BEGIN EXERCISE INPUT

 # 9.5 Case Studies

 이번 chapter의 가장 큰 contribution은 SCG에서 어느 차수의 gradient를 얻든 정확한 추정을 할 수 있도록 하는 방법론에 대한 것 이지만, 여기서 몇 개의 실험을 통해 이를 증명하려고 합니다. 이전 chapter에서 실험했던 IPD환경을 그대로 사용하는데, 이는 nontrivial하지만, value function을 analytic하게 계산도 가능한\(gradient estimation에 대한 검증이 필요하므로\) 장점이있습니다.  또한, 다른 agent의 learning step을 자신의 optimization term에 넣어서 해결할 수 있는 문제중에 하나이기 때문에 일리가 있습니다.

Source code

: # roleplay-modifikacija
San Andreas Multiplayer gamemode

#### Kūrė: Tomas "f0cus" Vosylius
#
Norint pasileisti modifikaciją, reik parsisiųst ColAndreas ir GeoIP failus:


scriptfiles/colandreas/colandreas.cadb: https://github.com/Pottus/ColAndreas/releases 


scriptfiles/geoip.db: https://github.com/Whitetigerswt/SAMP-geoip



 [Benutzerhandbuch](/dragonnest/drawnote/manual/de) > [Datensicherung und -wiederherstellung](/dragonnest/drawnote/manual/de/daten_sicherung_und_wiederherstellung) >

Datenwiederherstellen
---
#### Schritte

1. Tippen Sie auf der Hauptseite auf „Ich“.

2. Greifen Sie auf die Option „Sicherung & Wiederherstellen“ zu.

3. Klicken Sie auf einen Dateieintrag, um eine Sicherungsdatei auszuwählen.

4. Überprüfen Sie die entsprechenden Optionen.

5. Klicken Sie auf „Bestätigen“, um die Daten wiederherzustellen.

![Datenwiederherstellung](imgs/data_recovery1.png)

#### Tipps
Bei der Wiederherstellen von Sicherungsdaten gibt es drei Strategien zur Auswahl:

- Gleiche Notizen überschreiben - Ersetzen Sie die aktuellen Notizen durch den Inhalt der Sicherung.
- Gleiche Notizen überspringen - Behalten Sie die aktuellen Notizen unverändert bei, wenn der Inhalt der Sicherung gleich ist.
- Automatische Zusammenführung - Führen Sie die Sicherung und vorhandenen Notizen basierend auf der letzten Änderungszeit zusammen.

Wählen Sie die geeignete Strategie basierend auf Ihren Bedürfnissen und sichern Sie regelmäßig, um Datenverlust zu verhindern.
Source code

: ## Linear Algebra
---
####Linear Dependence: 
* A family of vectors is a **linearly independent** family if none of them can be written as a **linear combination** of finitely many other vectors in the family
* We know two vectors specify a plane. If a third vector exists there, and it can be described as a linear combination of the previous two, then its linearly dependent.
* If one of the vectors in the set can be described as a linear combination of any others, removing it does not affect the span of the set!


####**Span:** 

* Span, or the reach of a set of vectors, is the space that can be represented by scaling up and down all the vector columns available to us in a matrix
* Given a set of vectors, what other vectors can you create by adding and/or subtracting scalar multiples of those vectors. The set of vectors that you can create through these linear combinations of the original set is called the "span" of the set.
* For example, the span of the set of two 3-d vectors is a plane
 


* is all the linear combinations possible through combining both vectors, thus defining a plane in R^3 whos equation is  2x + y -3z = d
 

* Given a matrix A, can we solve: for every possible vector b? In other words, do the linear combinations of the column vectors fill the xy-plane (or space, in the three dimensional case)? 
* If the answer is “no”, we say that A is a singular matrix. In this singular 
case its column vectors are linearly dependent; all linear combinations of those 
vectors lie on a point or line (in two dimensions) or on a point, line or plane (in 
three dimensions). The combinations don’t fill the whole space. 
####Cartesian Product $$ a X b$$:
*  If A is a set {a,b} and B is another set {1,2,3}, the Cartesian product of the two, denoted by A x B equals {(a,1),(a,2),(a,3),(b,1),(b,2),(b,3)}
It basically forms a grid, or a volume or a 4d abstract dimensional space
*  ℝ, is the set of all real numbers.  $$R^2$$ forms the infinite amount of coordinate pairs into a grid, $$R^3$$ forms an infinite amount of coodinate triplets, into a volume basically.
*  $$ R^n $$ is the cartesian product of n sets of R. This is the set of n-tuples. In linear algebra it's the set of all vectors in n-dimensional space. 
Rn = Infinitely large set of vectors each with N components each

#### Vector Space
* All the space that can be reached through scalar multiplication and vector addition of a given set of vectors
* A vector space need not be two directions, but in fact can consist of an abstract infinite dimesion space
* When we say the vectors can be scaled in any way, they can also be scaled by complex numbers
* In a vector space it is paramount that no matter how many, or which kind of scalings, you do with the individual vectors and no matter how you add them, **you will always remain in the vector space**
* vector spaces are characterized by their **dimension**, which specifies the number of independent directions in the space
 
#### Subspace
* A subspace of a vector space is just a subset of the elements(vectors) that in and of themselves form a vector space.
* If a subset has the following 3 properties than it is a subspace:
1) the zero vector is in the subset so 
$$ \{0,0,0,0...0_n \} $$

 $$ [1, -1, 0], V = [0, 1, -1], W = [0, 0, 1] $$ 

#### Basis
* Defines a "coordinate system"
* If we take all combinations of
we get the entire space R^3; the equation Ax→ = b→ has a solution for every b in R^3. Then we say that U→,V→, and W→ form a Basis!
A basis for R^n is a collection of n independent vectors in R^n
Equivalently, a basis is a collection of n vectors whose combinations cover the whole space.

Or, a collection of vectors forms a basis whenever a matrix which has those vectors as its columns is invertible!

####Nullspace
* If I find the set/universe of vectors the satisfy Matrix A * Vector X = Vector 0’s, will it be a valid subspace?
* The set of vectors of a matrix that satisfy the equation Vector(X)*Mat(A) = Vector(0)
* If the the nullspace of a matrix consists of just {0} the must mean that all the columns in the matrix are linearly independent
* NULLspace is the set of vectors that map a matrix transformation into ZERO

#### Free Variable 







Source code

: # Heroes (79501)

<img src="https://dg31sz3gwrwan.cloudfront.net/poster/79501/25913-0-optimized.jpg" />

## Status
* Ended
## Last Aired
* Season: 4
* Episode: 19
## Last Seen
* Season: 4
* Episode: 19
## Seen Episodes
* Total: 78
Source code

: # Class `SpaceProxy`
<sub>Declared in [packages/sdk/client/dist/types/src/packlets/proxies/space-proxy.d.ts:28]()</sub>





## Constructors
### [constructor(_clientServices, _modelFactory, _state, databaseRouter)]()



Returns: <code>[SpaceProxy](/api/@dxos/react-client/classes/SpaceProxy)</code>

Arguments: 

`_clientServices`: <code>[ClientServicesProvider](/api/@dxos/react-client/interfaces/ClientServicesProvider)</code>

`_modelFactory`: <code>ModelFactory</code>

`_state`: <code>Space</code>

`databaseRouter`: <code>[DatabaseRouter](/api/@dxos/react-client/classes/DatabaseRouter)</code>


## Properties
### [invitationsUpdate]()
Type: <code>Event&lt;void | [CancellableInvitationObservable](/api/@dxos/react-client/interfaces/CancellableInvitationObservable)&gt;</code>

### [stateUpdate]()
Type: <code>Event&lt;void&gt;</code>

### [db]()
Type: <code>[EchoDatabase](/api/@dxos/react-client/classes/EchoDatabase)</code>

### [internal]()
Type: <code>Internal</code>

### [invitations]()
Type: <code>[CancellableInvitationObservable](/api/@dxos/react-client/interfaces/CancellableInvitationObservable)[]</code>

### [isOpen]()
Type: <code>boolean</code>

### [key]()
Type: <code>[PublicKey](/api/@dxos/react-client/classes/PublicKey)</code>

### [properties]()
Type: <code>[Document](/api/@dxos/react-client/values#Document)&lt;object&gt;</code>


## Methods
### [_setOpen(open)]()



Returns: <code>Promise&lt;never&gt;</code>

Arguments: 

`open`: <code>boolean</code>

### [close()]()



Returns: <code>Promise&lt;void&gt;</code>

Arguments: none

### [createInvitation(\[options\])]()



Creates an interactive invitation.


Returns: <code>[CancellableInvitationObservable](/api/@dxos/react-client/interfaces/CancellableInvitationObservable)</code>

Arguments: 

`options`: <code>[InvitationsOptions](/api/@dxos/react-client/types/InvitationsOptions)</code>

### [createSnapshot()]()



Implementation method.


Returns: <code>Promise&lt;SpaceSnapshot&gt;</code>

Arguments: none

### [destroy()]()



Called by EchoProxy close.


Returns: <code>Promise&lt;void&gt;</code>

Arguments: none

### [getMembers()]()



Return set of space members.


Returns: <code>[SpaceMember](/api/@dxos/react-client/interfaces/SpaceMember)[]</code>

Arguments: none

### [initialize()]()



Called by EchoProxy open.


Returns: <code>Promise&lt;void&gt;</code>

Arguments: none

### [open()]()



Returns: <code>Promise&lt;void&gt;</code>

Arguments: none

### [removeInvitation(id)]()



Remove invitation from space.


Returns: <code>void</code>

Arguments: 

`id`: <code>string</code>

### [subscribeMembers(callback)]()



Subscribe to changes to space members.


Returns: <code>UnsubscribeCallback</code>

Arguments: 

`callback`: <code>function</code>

END EXERCISE INPUT

**TASK INSTRUCTIONS:**
Bring together each line above where the string "which" turns up.

**SOLUTION:**
* In a vector space it is paramount that no matter how many, or which kind of scalings, you do with the individual vectors and no matter how you add them, **you will always remain in the vector space**
* vector spaces are characterized by their **dimension**, which specifies the number of independent directions in the space
Or, a collection of vectors forms a basis whenever a matrix which has those vectors as its columns is invertible!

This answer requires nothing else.